## REQUIRED ACTION
What lines in the data below mention the string "drwxr"? Copy them out.

--------

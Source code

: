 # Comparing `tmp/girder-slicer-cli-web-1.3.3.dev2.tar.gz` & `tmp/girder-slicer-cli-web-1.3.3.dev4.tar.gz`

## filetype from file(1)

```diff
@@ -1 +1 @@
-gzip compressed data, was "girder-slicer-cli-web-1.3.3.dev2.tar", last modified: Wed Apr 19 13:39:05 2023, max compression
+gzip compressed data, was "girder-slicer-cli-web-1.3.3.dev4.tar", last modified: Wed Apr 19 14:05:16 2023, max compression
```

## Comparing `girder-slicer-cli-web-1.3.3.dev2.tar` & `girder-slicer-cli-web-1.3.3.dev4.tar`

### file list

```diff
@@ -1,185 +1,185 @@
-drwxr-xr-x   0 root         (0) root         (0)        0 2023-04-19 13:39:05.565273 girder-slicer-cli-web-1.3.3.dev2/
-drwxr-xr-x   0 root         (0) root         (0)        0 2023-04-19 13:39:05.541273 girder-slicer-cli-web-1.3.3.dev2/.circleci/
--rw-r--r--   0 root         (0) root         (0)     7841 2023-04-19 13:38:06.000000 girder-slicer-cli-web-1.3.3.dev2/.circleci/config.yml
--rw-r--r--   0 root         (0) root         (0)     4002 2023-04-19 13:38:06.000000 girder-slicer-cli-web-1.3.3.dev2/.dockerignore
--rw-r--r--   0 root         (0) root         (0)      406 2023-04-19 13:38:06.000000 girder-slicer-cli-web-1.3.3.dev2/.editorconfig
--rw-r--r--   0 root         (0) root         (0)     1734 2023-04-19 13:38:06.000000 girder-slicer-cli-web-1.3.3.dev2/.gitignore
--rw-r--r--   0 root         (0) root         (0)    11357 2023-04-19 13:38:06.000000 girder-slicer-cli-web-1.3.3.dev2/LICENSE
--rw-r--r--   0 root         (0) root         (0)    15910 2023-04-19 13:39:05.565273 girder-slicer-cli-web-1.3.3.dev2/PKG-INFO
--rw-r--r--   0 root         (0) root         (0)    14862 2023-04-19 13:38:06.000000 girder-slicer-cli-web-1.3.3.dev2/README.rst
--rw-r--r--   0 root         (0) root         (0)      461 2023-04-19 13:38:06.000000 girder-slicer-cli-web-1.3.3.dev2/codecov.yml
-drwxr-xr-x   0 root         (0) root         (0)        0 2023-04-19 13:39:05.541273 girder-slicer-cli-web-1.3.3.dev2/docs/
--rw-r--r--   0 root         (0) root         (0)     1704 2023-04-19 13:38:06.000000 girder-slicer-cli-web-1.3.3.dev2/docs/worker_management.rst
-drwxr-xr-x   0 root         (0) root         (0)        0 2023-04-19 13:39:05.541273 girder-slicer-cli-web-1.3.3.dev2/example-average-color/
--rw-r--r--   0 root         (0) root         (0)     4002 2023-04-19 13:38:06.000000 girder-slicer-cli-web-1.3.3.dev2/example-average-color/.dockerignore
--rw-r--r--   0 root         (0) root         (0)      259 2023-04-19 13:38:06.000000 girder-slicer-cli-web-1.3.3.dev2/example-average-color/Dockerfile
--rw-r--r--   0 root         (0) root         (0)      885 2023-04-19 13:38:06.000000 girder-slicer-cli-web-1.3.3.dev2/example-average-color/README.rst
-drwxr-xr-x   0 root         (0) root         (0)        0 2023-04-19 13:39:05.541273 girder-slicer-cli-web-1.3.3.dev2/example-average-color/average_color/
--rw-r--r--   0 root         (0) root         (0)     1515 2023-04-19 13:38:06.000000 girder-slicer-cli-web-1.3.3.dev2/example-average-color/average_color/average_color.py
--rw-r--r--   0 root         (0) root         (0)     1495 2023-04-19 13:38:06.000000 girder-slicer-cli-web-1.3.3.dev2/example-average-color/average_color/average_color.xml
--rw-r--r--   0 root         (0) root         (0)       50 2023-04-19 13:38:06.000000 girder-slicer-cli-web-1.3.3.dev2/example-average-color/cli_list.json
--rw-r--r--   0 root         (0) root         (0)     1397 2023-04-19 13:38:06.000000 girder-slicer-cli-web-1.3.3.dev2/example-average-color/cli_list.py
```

--------

## YOUR SOLUTION
-drwxr-xr-x   0 root         (0) root         (0)        0 2023-04-19 13:39:05.565273 girder-slicer-cli-web-1.3.3.dev2/
-drwxr-xr-x   0 root         (0) root         (0)        0 2023-04-19 13:39:05.541273 girder-slicer-cli-web-1.3.3.dev2/.circleci/
-drwxr-xr-x   0 root         (0) root         (0)        0 2023-04-19 13:39:05.541273 girder-slicer-cli-web-1.3.3.dev2/docs/
-drwxr-xr-x   0 root         (0) root         (0)        0 2023-04-19 13:39:05.541273 girder-slicer-cli-web-1.3.3.dev2/example-average-color/
-drwxr-xr-x   0 root         (0) root         (0)        0 2023-04-19 13:39:05.541273 girder-slicer-cli-web-1.3.3.dev2/example-average-color/average_color/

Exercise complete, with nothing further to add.